Dienstleistungen im Freundeskreis
Liebe Leserinnen und Leser!
Mein heutiges Thema entstammt einem Anliegen aus meinem privaten Umfeld. Ein Freund von mir erstellt Homepages und möchte sich in diesem Bereich gerade selbständig machen. Als eines seiner ersten Projekte wurde er von seinem Schwager mit der Erstellung einer Homepage für dessen Unternehmen betraut.
Ich schreibe absichtlich „betraut“ – denn es wurde kein entsprechender Vertrag aufgesetzt. Aufgrund der familiären Nähe wurden in vertrauter Atmosphäre die notwendigen Schritte besprochen, der ungefähre Arbeitsaufwand abgesprochen. „Und natürlich bezahl ich dir das auch“ … Es wurde aber keine Einigung über den tatsächlichen Preis (alternativ Stundensatz) getroffen.
Nach Erstellen des ersten Entwurfes wurde die Homepage laufend auf Wunsch des Schwagers fortentwickelt, eine allfällige Abrechnung sollte erst am Ende stattfinden. Die Homepage ist mittlerweile seit 1 Jahr im Netz, die Abrechnung aber nicht erfolgt.

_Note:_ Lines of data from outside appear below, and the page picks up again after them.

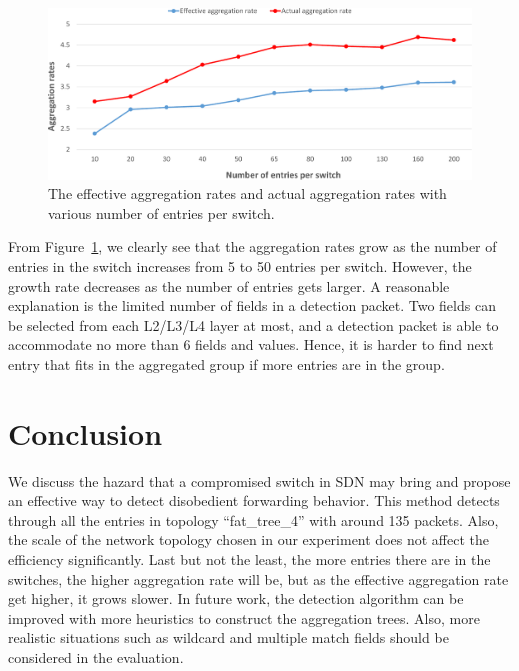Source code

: \documentclass[conference]{IEEEtran}
\begin{document}
\begin{figure}[ht]
\centering
\includegraphics[width=1\linewidth]{figures/exp_entrynum_trend.pdf}
\caption{The effective aggregation rates and actual aggregation rates with various number of entries per switch.}
\label{exp_entrynum_trend}
\end{figure}

From Figure~\ref{exp_entrynum_trend}, we clearly see that the aggregation rates grow as the number of entries in the switch increases from 5 to 50 entries per switch. However, the growth rate decreases as the number of entries gets larger. A reasonable explanation is the limited number of fields in a detection packet. Two fields can be selected from each L2/L3/L4 layer at most, and a detection packet is able to accommodate no more than 6 fields and values. Hence, it is harder to find next entry that fits in the aggregated group if more entries are in the group.

\section{Conclusion}
\label{conclusion}
We discuss the hazard that a compromised switch in SDN may bring and propose an effective way to detect disobedient forwarding behavior. This method detects through all the entries in topology ``fat\_tree\_4'' with around 135 packets. Also, the scale of the network topology chosen in our experiment does not affect the efficiency significantly. Last but not the least, the more entries there are in the switches, the higher aggregation rate will be, but as the effective aggregation rate get higher, it grows slower. In future work, the detection algorithm can be improved with more heuristics to construct the aggregation trees. Also, more realistic situations such as wildcard and multiple match fields should be considered in the evaluation.

\end{document}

Nun sitzt mein Freund niedergeschmettert bei mir und klagt mir sein Leid. Er hat so viele Stunden investiert und möchte einen bestimmten Betrag dafür verlangen. Aber zum Einen ist der Schwager nicht sehr erpicht auf eine Endabrechnung und eher schwierig zu erreichen und ein Talent im Verzögern eines Gesprächstermins. Zum Andern hat mein Freund plötzlich Zweifel. Die Homepage ist erstellt, der dahinterliegende Stundenumfang bekannt, auch der üblicherweise verrechnete Stundensatz – auf den er ohnehin einen beträchtlichen Nachlass gegeben hat. Er weiß – rational gesehen – dass er auf sein Honorar Anspruch hat und der Betrag auch gerechtfertigt ist.
Aber allein der Gedanke, den Schwager auf die fällige Abrechnung und den mittlerweile angewachsenen Betrag anzusprechen, verursacht ihm Schweißausbrüche und Bauchschmerzen. Auf meine Frage, ob es einen Vertrag für die Erstellung der Homepage gibt, antwortet er als auch seine Frau, dass sie das im Kreis der Familie nicht für notwendig hielten. Und: sie wollten keine Missstimmung in der Familie damit heraufbeschwören. Denn die Bitte nach einem Vertrag hätte ja auch als mangelndes Vertrauen interpretiert werden können.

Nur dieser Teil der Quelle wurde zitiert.